Different anatomical regions in a spatial resolution represents cell compositions on tumor, stroma, immune and epithelium

Second, standalone analysis of the spatial transcriptome along with the annotated anatomical regions was performed to identify spatially differential transcriptional programs. Interestingly, we found region-specific transcriptional differences. Unsupervised clustering of spatial transcriptome of CRC5_1 along with annotated anatomical regions revealed that the tumor region was characterized by heterogeneous cell cluster enriched high TMSB4X expressing cell populations (Fig. 3d, Fig. S3), which was not observed in CRCN5_1 (Fig. 3f). The higher expression of TMSB4X is consistent with the recent finding that TMSB4X is one of the markers of epithelial cells in CRC tumor tissue [47]. TMSB4X encodes thymosin beta-4, a well-known secreted small peptide, which is identified as a novel prognostic marker for non-small cell lung cancer [48]. TMSB4X has been validated as a therapeutic target in colon cancer stem cells in a previous study [49]. Additionally, in other architecture-dependent tissues whose spatial locations are deeply intertwined with their functions, such as brain and heart, TMSB4X has been reported to be involved in tumor progression via neovascularization, cell adhesion and the epithelial-mesenchymal transition [50, 51]. When TMSB4X was silenced both in vitro and in vivo, differentiation and tumorigenicity were diminished [52]. Targeting highly expressed TMSB4X or TMSB4X-high cell populations identified in spatial trascriptome in CRC has the potential to become a new therapeutic strategy in CRC. Moreover, the annotated stromal region overexpressed classical marker genes for fibroblasts or endothelial cells, such as LUM, VIM, COL1A1, and COL1A2. It is noted that the differential expression of VIM gene in comparison of stromal regions and other regions in CRC ST-seq dataset was also identified in CRC scRNA-seq dataset, in which VIM gene was one of the DEGs in malignant cells compared to non-malignant cells.

As proximity is a necessity for physical interactions among cells, anatomical regions or cell-type proximity/interactive maps can be used to guide the discovery of interactions between anatomical regions or cell types in the same or different lineages. We first carried out a pseudotemporal trajectory analysis of the four anatomical regions in CRC5_1 section. Our data revealed that the lineage stemmed from the colon epithelium, and then went through an infiltration to divide into two major lineages, corresponding to stromal and tumor spots, respectively (Fig. 4a, top).

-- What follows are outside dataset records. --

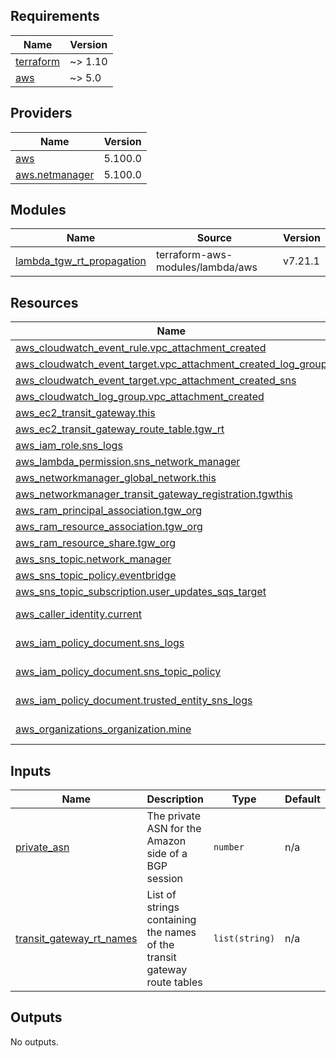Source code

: <!-- BEGIN_TF_DOCS -->
## Requirements

| Name | Version |
|------|---------|
| <a name="requirement_terraform"></a> [terraform](#requirement\_terraform) | ~> 1.10 |
| <a name="requirement_aws"></a> [aws](#requirement\_aws) | ~> 5.0 |

## Providers

| Name | Version |
|------|---------|
| <a name="provider_aws"></a> [aws](#provider\_aws) | 5.100.0 |
| <a name="provider_aws.netmanager"></a> [aws.netmanager](#provider\_aws.netmanager) | 5.100.0 |

## Modules

| Name | Source | Version |
|------|--------|---------|
| <a name="module_lambda_tgw_rt_propagation"></a> [lambda\_tgw\_rt\_propagation](#module\_lambda\_tgw\_rt\_propagation) | terraform-aws-modules/lambda/aws | v7.21.1 |

## Resources

| Name | Type |
|------|------|
| [aws_cloudwatch_event_rule.vpc_attachment_created](https://registry.terraform.io/providers/hashicorp/aws/latest/docs/resources/cloudwatch_event_rule) | resource |
| [aws_cloudwatch_event_target.vpc_attachment_created_log_group](https://registry.terraform.io/providers/hashicorp/aws/latest/docs/resources/cloudwatch_event_target) | resource |
| [aws_cloudwatch_event_target.vpc_attachment_created_sns](https://registry.terraform.io/providers/hashicorp/aws/latest/docs/resources/cloudwatch_event_target) | resource |
| [aws_cloudwatch_log_group.vpc_attachment_created](https://registry.terraform.io/providers/hashicorp/aws/latest/docs/resources/cloudwatch_log_group) | resource |
| [aws_ec2_transit_gateway.this](https://registry.terraform.io/providers/hashicorp/aws/latest/docs/resources/ec2_transit_gateway) | resource |
| [aws_ec2_transit_gateway_route_table.tgw_rt](https://registry.terraform.io/providers/hashicorp/aws/latest/docs/resources/ec2_transit_gateway_route_table) | resource |
| [aws_iam_role.sns_logs](https://registry.terraform.io/providers/hashicorp/aws/latest/docs/resources/iam_role) | resource |
| [aws_lambda_permission.sns_network_manager](https://registry.terraform.io/providers/hashicorp/aws/latest/docs/resources/lambda_permission) | resource |
| [aws_networkmanager_global_network.this](https://registry.terraform.io/providers/hashicorp/aws/latest/docs/resources/networkmanager_global_network) | resource |
| [aws_networkmanager_transit_gateway_registration.tgwthis](https://registry.terraform.io/providers/hashicorp/aws/latest/docs/resources/networkmanager_transit_gateway_registration) | resource |
| [aws_ram_principal_association.tgw_org](https://registry.terraform.io/providers/hashicorp/aws/latest/docs/resources/ram_principal_association) | resource |
| [aws_ram_resource_association.tgw_org](https://registry.terraform.io/providers/hashicorp/aws/latest/docs/resources/ram_resource_association) | resource |
| [aws_ram_resource_share.tgw_org](https://registry.terraform.io/providers/hashicorp/aws/latest/docs/resources/ram_resource_share) | resource |
| [aws_sns_topic.network_manager](https://registry.terraform.io/providers/hashicorp/aws/latest/docs/resources/sns_topic) | resource |
| [aws_sns_topic_policy.eventbridge](https://registry.terraform.io/providers/hashicorp/aws/latest/docs/resources/sns_topic_policy) | resource |
| [aws_sns_topic_subscription.user_updates_sqs_target](https://registry.terraform.io/providers/hashicorp/aws/latest/docs/resources/sns_topic_subscription) | resource |
| [aws_caller_identity.current](https://registry.terraform.io/providers/hashicorp/aws/latest/docs/data-sources/caller_identity) | data source |
| [aws_iam_policy_document.sns_logs](https://registry.terraform.io/providers/hashicorp/aws/latest/docs/data-sources/iam_policy_document) | data source |
| [aws_iam_policy_document.sns_topic_policy](https://registry.terraform.io/providers/hashicorp/aws/latest/docs/data-sources/iam_policy_document) | data source |
| [aws_iam_policy_document.trusted_entity_sns_logs](https://registry.terraform.io/providers/hashicorp/aws/latest/docs/data-sources/iam_policy_document) | data source |
| [aws_organizations_organization.mine](https://registry.terraform.io/providers/hashicorp/aws/latest/docs/data-sources/organizations_organization) | data source |

## Inputs

| Name | Description | Type | Default | Required |
|------|-------------|------|---------|:--------:|
| <a name="input_private_asn"></a> [private\_asn](#input\_private\_asn) | The private ASN for the Amazon side of a BGP session | `number` | n/a | yes |
| <a name="input_transit_gateway_rt_names"></a> [transit\_gateway\_rt\_names](#input\_transit\_gateway\_rt\_names) | List of strings containing the names of the transit gateway route tables | `list(string)` | n/a | yes |

## Outputs

No outputs.
<!-- END_TF_DOCS -->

The trajectory reconstruction confirmed two major terminal/branching cell fates at tumor and stoma spots, respectively (Fig. S4a). Moreover, seven continuous states were identified during along pseudotime trajectory (Fig. S4b). Tumor spots were observed mainly in state 5, and stromal spots were found primarily in state 6, which indicated different states during tumorgenesis, even though these two anatomical regions were proximal to each other. The colon epithelium was observed mostly in state 1, and immune infiltration was distributed in states 2,3,4 and 7, sporadically in state 6.

Fig. 4: The trajectory and interactions of cell lineages at spatial resolution.
figure 4

a The trajectory of all ST spots of CRC5_1 cryosection in the ST-seq dataset, color-coded by four annotated, spatial regions (tumor, stroma, immune infiltration, colon epithelium, as shown in Fig. 3c. b The distribution of ST spots of CRC5_1 cryosection on cell cycle phases. c Receptor-ligand pair expression in each pair of spatial regions in CRC5_1 cryosection using CellPhoneDB. d Hierarchical clustering of ST spots from the tumor region in CRC5_1 cryosection and indicative of five tumor subtypes based on five transcriptomic signatures. e The trajectory of five tumor subregions.

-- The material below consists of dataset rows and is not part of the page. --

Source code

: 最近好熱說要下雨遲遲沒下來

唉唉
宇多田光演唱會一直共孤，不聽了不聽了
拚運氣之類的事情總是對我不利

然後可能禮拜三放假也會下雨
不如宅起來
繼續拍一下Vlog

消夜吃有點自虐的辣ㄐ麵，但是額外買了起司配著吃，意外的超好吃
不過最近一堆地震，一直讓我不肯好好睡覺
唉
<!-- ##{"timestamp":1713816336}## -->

Consistent with the trajectory, the tumor and stromal spots exhibited greatest pseudotime meaning the most extent of differentiation and mature/terminal programme (Fig. S4b). To explore the characteristics of the branching cell fates, cell cycle phase analysis was performed. Approximately 70% of stromal spots arrested in the G1 phase of cell cycle, but this outcome was not observed in tumor anatomical regions (Fig. 4b). G1 phase cell cycle arrest may be responsible for the inhibition of colorectal cell proliferation in the stromal region. Compounds that promote G1 cell cycle arrest were used and confirmed to be a treatment of colorectal cancer [51].

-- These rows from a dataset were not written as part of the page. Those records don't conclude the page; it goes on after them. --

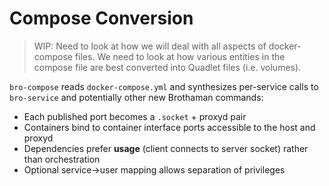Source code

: # Compose Conversion

>WIP: Need to look at how we will deal with all aspects of docker-compose files. We need to look at how various entities in the compose file are best converted into Quadlet files (i.e. volumes).

`bro-compose` reads `docker-compose.yml` and synthesizes per-service calls to `bro-service` and potentially other new Brothaman commands:

- Each published port becomes a `.socket` + proxyd pair
- Containers bind to container interface ports accessible to the host and proxyd
- Dependencies prefer **usage** (client connects to server socket) rather than orchestration
- Optional service→user mapping allows separation of privileges
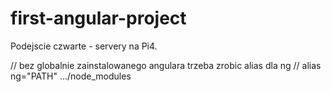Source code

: # first-angular-project

Podejscie czwarte - servery na Pi4.

// bez globalnie zainstalowanego angulara trzeba zrobic alias dla ng
// alias ng="PATH" .../node_modules

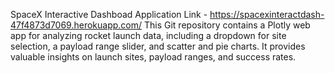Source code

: SpaceX Interactive Dashboad Application 
Link - https://spacexinteractdash-47f4873d7069.herokuapp.com/
This Git repository contains a Plotly web app for analyzing rocket launch data, including a dropdown for site selection, a payload range slider, and scatter and pie charts. It provides valuable insights on launch sites, payload ranges, and success rates.

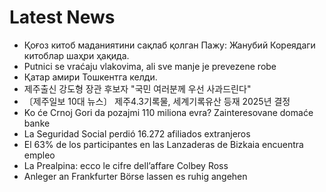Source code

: # Latest News
-  Қоғоз китоб маданиятини сақлаб қолган Пажу: Жанубий Кореядаги китоблар шаҳри ҳақида.
-  Putnici se vraćaju vlakovima, ali sve manje je prevezene robe
-  Қатар амири Тошкентга келди.
-  제주출신 강도형 장관 후보자 "국민 여러분께 우선 사과드린다"
-  〔제주일보 10대 뉴스〕 제주4.3기록물, 세계기록유산 등재 2025년 결정
-  Ko će Crnoj Gori da pozajmi 110 miliona evra? Zainteresovane domaće banke
-  La Seguridad Social perdió 16.272 afiliados extranjeros
-  El 63% de los participantes en las Lanzaderas de Bizkaia encuentra empleo
-  La Prealpina: ecco le cifre dell’affare Colbey Ross
-  Anleger an Frankfurter Börse lassen es ruhig angehen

Spatially resolved interactions of tumor and stromal regions

To investigate the regulators critical for the branching cell fates of tumor and stromal regions, SCENIC-based regulon analysis was performed. The results showed a spatial-resolved, specific regulon set (Fig. S4c). Four of the top 5 regulons in stromal or tumor region were overlapped, including CDX1, IRF8, HNF4A, and CREB3lL1 (Fig. S4d). The stromal region was specifically regulated by IRF3. The previous research suggested that overexpression of IRF3 causes cell-cycle arrest in the G1/S phase thereby resulting in inhibition of DNA synthesis [53]. However, the tumor region was found to be specifically regulated by POU2F2. A recent research suggested that POU2F2 played tumorigenic roles in glioblastoma by leading to a metabolic shift towards aerobic glycolysis [54], but the roles in colorectal cancer remain poorly understood. In conclusion, the transcription factor IRF3 plays a key role in the generation of stromal cells in the stromal region, but not tumor cells in the tumor region, and the underlying programme involves in inhibition of cell proliferations by arresting cells in the G1/S phase.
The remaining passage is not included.